What is International Trade?
• International Trade refers to the global exchange of capital goods and services. The concept of international trade, in essence, is at the foundation of macroeconomics; it is the bartering and trade relationship that exists across international border or territories. The concept is so massive and critical that it represents, in the majority of countries throughout the world, a significant percentage of gross domestic products.
• The effects of International Trade, in the United States for example, are seen all around society. When consumers in the U.S. purchase German-made cars, Swiss-made watches or Japanese electronics, they experience the end result of international trade. This concept, which has been maintained and utilized since the dawn of time, brings greater efficiency, as a result of economies of scale and specialization, to the global market place.
International Trade versus Domestic Trade:
• When compared to Domestic Trade, which is the exchange (purchase and sale) of products and services within a particular nation’s borders, International Trade, as a result of Domestic Trade’s inherently limited characteristics, is far more beneficial to the global marketplace. That being said, International Trade, conversely, raises national gross domestic product by providing expanding economic opportunities. It is therefore, crucial for the global economic community to participate and promote fair trade between participating nations.

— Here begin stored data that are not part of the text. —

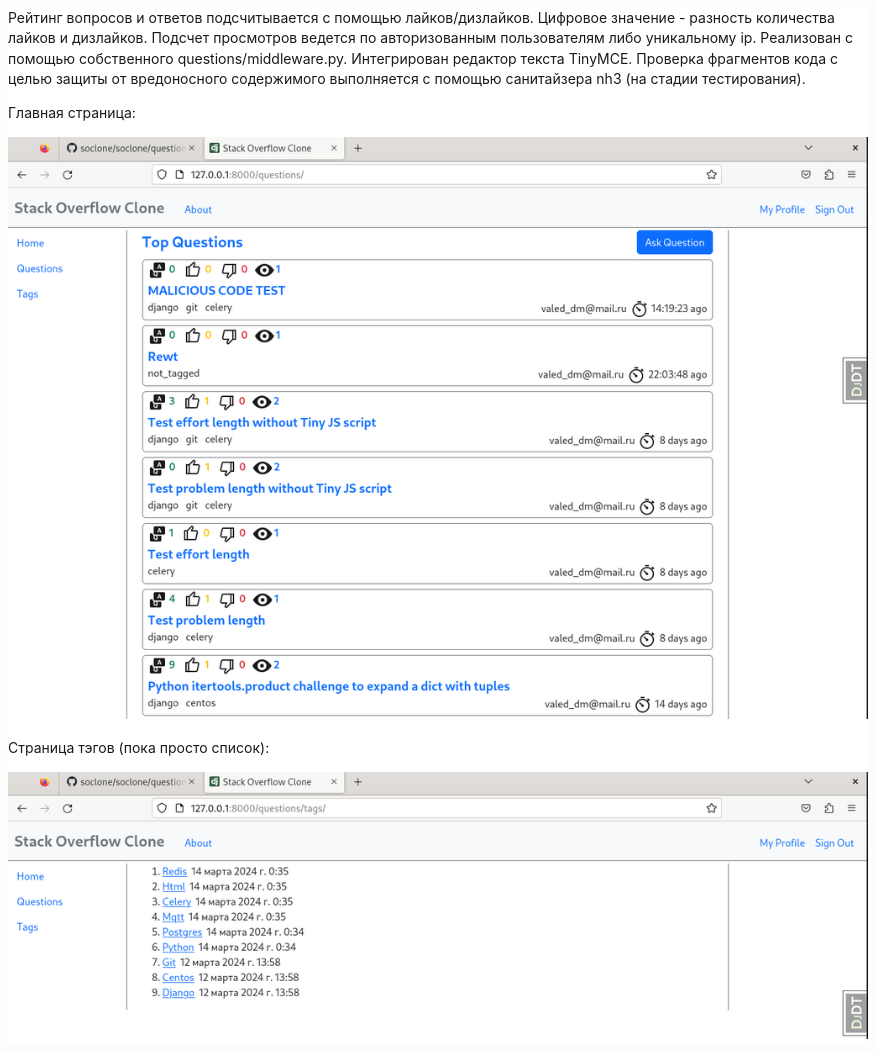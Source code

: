 Рейтинг вопросов и ответов подсчитывается с помощью лайков/дизлайков.
Цифровое значение - разность количества лайков и дизлайков.
Подсчет просмотров ведется по авторизованным пользователям либо уникальному ip.
Реализован с помощью собственного questions/middleware.py.
Интегрирован редактор текста TinyMCE.
Проверка фрагментов кода с целью защиты от вредоносного содержимого
выполняется с помощью санитайзера nh3 (на стадии тестирования).

Главная страница:

[<img src="docs/images/img_01.png" width="1000"/>]()

Страница тэгов (пока просто список):

[<img src="docs/images/img_02.png" width="1000"/>]()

• Furthermore, the ability of nations to trade openly with others in a free market place is essential to streamline the flow of products, to increase efficiency in terms of numerous economic aspects and to capitalize on a nation’s inherent, as well cultural specialties. To ensure that such standards are met, the United States has enforced various aspects of administrative law and more specifically government agencies to enforce regulation concerning the fulfillment of fair and equal trade.
What is International Trade Law?
• International Trade Law includes various rules customs to promote the fair handling of trade between countries. This particular branch of law is an independent field of study, for most government bodies have become part of the international trade market as members of the World Trade Organization.
• The World Trade Organization, which was established in 1995, is a formal international organization responsible for regulating trade between countries. Because of this function, the World Trade Organization is regarded as the most important development in the history of International Trade Law. The primary purpose, in addition to the structure of the organization, is government by the Agreement Establishing the World Trade Organization, labeled the “Marrakesh Agreement.” This framework does not specify the actual rules that govern international trade in specific areas, but instead, provides a framework for the administration and implementation of international agreements. Furthermore, the agreement establishes a steady trade policy review mechanism and promotes coherence among all members of the WTO.
• Using the framework established by the World Trade Organization, the United States’ governing body, particularly an assortment of government agencies, implements administrative law to ensure that international trade policy is not violated.